La troisième et dernière rencontre, c'était le lendemain de sa victoire aux 7 d'Or. Et là, Dieu s'est transformé en gosse de 12 ans. Lui qui ne mettait jamais un orteil dans les locaux de ses ouvriers du testimonial, le voilà sautillant de bureau en bureau, exhibant son trophée en plaqué or. Un trophée qu'il m'a forcé à tripoter en m'extasiant. C'est le seul moment où nous avons eu une bribe d'échange verbal. Le boss était là, parmi nous, chacun savait le rôle qu'il avait à jouer : flatter, flatter et re-flatter.

 

Il a failli y avoir une quatrième rencontre, quand lorsque l'un des témoins que j'avais "recruté" m'a demandé une photo dédicacée de la star pour sa mère. Je me rapproche du saint des saints, tout excité. J'expose tremblant ma demande à l'assistante de Dieu. "Pas de problème", me dit-elle avec un grand et franc sourire. Elle ouvre alors un placard rempli de photos, elle prend la première qui lui tombe sous la main, se saisit d'un feutre, gribouille instantanément un JLD stylisé et me tend l'objet. "Voilà !" La scène a duré deux secondes et m'a sidéré. J'étais naïf à l'époque...

 

Chez Réservoir, tous craignaient Jean-Luc, mais tous l'admiraient, voire l'aimaient (syndrome de Stockholm ?). Et si mon texte est forcément un peu à charge, je n'aime pas tirer sur les ambulances (surtout quand elles transportent un mort).
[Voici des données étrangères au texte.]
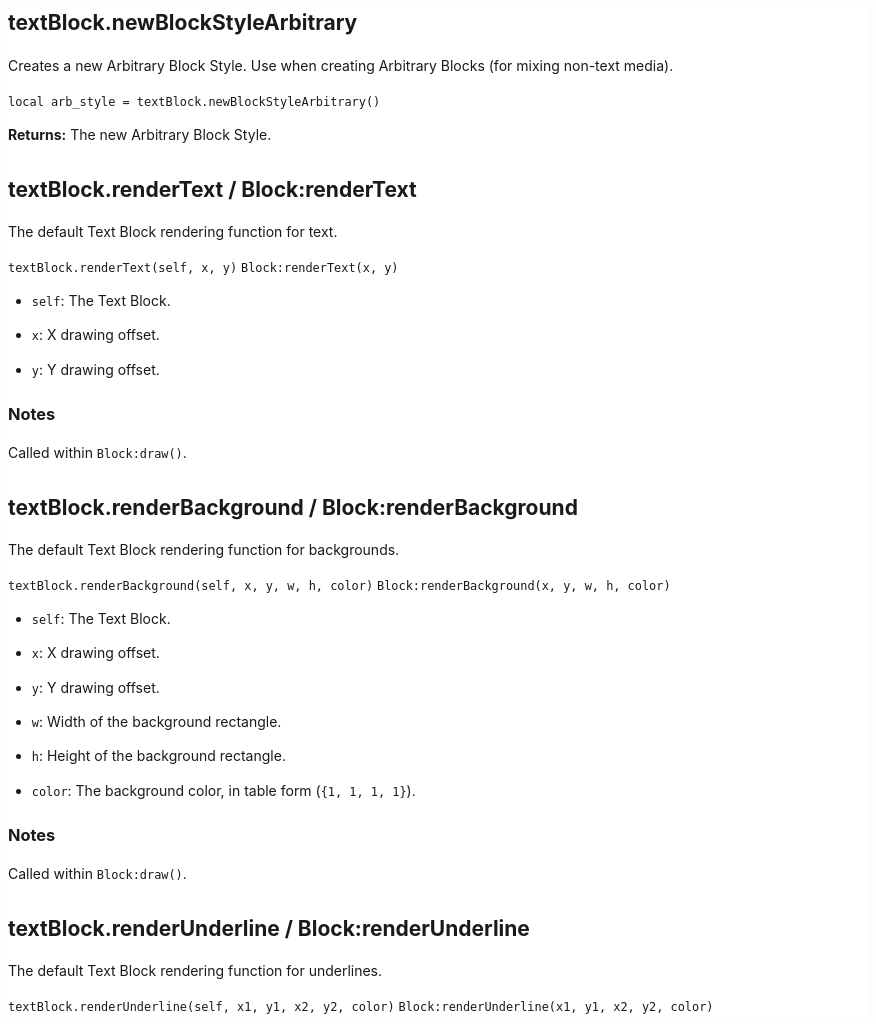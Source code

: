 
## textBlock.newBlockStyleArbitrary

Creates a new Arbitrary Block Style. Use when creating Arbitrary Blocks (for mixing non-text media).

`local arb_style = textBlock.newBlockStyleArbitrary()`

**Returns:** The new Arbitrary Block Style.


## textBlock.renderText / Block:renderText

The default Text Block rendering function for text.

`textBlock.renderText(self, x, y)`
`Block:renderText(x, y)`

* `self`: The Text Block.

* `x`: X drawing offset.

* `y`: Y drawing offset.

### Notes

Called within `Block:draw()`.


## textBlock.renderBackground / Block:renderBackground

The default Text Block rendering function for backgrounds.

`textBlock.renderBackground(self, x, y, w, h, color)`
`Block:renderBackground(x, y, w, h, color)`

* `self`: The Text Block.

* `x`: X drawing offset.

* `y`: Y drawing offset.

* `w`: Width of the background rectangle.

* `h`: Height of the background rectangle.

* `color`: The background color, in table form (`{1, 1, 1, 1}`).

### Notes

Called within `Block:draw()`.


## textBlock.renderUnderline / Block:renderUnderline

The default Text Block rendering function for underlines.

`textBlock.renderUnderline(self, x1, y1, x2, y2, color)`
`Block:renderUnderline(x1, y1, x2, y2, color)`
Je dois avouer que malgré les mauvais souvenirs que je garde de cette expérience, Jean-Luc était à n'en pas douter un patron très intelligent (qui payait plutôt bien ses employés et n'était pas avare en CDI, une rareté dans le milieu), un gendre pas du tout idéal mais un homme complexe et torturé, donc forcément attachant et, surtout, un animateur au talent... qui ne se discute pas ! RIP.